It appears that our leaders are allowing the criminals to have the upper hand most of the time. Last week, there were again new calls for Buhari to allow his service chiefs to go home. They have done their best, but their best is not good enough. We do not see the killing of almost 100 rice farmers, or the kidnapping of a leading monarch, as incidents that require that someone somewhere takes responsibility. No one is going to be indicted. No one is going to resign. The service chiefs would continue to move about the neighbourhood like petite Napoleons. I really feel that it is time Buhari relieve Nigeria of this burden and appoint new service chiefs.

The war against insurgents, kidnappers, cattle-rustlers and other violent criminals has moved to the realm of intelligence and constant reconnaissance. It is first-rate intelligence that would allow us to move ahead before these criminals do.
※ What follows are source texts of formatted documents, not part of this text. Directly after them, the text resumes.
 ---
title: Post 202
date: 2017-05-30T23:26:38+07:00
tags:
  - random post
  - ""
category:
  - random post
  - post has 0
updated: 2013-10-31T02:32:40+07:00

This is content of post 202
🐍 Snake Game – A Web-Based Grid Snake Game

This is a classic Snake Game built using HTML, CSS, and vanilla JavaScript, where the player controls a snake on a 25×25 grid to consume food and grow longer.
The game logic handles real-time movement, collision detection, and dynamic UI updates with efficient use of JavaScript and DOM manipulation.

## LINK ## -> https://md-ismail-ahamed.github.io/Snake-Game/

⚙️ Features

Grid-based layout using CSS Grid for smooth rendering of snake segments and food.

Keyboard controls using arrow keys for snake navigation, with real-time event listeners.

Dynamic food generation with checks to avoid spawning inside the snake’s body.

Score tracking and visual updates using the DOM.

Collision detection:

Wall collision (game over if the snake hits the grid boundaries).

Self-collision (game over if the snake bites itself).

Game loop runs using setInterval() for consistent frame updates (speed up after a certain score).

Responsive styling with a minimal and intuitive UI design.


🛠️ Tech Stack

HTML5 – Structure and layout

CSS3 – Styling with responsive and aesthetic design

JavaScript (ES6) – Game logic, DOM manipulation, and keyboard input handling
Our country must stay ahead of them instead of playing catch up.

It is not pleasant if our country behaves like a farmer who had gone to his veterinary doctor to complain about his cow.
“Doctor, my cow is coughing,” he said. The doctor was sympathetic and gave the farmer a powder to apply.
“Use this pipe to blow the powder to its mouth.”
The following day, the farmer was back, looking very agitated.
“What happened,” the doctor wanted to know.
“I did everything as you instructed,” the farmer said. “Then the cow blew first!”